> [TASK OBJECTIVE]
In your reply, repeat every entry exactly and skip over each picture.

> [Stored data entries]
____

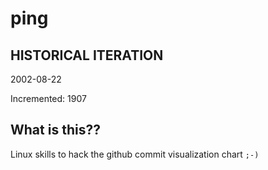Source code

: # ping

## HISTORICAL ITERATION
2002-08-22

Incremented: 1907

## What is this?? 
Linux skills to hack the github commit visualization chart `;-)`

____

> [SOLUTION TO THIS TASK]
Source code

: # ping

## HISTORICAL ITERATION
2002-08-22

Incremented: 1907

## What is this?? 
Linux skills to hack the github commit visualization chart `;-)`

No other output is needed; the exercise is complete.